Si ce texte concerne bien cette affaire, ce motif de traite d’être humains aggravée est relativement récent dans ce type de dossier collectif, considère Me Aline Chanu, avocate des 52 victimes accompagnées dans le rang des parties civiles par la CGT et le CCEM. Et c’est bien la première fois, juge-t-elle, que le parquet l’utilise directement, sans que les parties civiles soient passées par une citation directe. « En 2017, j’ai travaillé avec Maxime Cessieux, avocat de la CGT, sur la procédure de l’affaire des coiffeuses de Strasbourg Saint-Denis. Ces travailleuses sans papier n’étaient pas payées, constamment menacées de reconduites à la frontière et elles avaient occupé un salon de coiffure pendant des mois. La procédure pénale engagée par le parquet ne concernait pas la traite à l’époque, il avait fallu faire une citation directe sur ce sujet. La traite, c’était plus lié aux dossiers d’esclavage moderne chez les particuliers employeurs. Mais en collectif, on change vraiment de prisme et d’échelle. Que le parquet poursuive pour traite sur ce dossier-là, on voit que les choses évoluent ».

Pas à son coup d’essai

Le moins que l’on puisse dire, c’est que Me Aline Chanu porte son dossier avec beaucoup de cœur. Encore aujourd’hui, on peut entendre dans sa voix la fougue de sa plaidoirie, les victimes qu’elle représente ont vécu un enfer. « La grande particularité de ce dossier, c’est que les femmes ont vécu pour la plupart des violences sexistes et sexuelles. Les hommes c’était des humiliations, des injures racistes. Et pour tous, ils ont été déshumanisés, Vies de Paris a fait le vide autour d’eux, ils ont été plongés dans un état de dépendance totale… Les dirigeants faisaient en sorte que les gens ne puissent pas se parler. Ils déconstruisaient les équipes régulièrement pour qu’aucuns liens ne se créent hors de leur contrôle.
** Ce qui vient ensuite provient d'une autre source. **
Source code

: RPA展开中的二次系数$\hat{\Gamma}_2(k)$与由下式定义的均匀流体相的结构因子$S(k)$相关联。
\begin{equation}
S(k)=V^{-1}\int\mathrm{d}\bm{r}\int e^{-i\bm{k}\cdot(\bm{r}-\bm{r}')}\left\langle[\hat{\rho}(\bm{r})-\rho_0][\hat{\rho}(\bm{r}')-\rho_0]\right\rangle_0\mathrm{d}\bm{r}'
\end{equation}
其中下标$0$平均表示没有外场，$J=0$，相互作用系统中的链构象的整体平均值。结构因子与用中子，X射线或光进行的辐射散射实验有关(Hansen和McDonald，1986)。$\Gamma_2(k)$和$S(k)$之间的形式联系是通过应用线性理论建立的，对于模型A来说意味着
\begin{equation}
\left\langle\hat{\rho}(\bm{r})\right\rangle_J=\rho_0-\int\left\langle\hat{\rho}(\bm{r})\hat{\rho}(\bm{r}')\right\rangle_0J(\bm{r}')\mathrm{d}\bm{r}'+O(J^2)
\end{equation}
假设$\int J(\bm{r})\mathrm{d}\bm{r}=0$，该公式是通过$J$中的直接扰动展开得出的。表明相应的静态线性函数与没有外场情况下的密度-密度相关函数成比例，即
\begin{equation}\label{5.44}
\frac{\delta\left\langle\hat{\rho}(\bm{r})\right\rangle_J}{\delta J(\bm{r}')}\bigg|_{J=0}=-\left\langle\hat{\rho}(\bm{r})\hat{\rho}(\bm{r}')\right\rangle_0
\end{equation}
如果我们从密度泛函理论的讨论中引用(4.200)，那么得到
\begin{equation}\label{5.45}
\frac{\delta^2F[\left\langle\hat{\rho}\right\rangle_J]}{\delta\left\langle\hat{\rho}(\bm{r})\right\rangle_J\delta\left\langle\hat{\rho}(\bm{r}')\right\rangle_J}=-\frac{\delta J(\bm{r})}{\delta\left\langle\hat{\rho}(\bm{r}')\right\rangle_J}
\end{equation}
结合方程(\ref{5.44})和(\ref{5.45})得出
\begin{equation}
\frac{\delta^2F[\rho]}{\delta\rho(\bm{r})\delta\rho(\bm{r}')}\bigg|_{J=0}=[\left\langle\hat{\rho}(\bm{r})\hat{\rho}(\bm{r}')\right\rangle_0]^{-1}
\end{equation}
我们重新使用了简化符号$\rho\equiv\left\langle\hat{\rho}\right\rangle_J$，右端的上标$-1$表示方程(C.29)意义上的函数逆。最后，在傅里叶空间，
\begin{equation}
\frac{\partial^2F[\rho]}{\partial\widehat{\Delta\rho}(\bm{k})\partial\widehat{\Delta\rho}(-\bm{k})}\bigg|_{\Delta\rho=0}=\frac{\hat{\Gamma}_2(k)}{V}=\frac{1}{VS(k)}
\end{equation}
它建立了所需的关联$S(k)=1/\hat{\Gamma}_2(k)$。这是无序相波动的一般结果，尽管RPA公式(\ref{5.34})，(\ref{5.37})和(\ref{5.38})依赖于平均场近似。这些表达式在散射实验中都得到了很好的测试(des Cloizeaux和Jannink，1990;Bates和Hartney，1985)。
Ils vivaient dans un climat de terreur : chaque pas de travers s’accompagnait de représailles, de non-versement de salaire. Dans les textos qui ont été saisis on a vu le directeur écrire “les putes”, “les cas sociaux”, “les glandeurs”, “les Arabes” pour parler des bénévoles. À une victime qui voulait se rendre au chevet de son fils : “c’est Vies de Paris ou c’est ton fils”! ».

Selon l’avocate cette affaire est révélatrice des conséquences de la politique migratoire de notre pays et du désengagement de l’État sur ces questions. « Comme il est très compliqué en France d’être régularisés par le travail, on se retrouve avec des gens qui profitent de cette misère. Comment est-ce possible qu’il n’y ait pas eu plus de contrôles sur les activités des associations qui ont l’agrément pour faire de la domiciliation, qui font face à un public vulnérable ? ».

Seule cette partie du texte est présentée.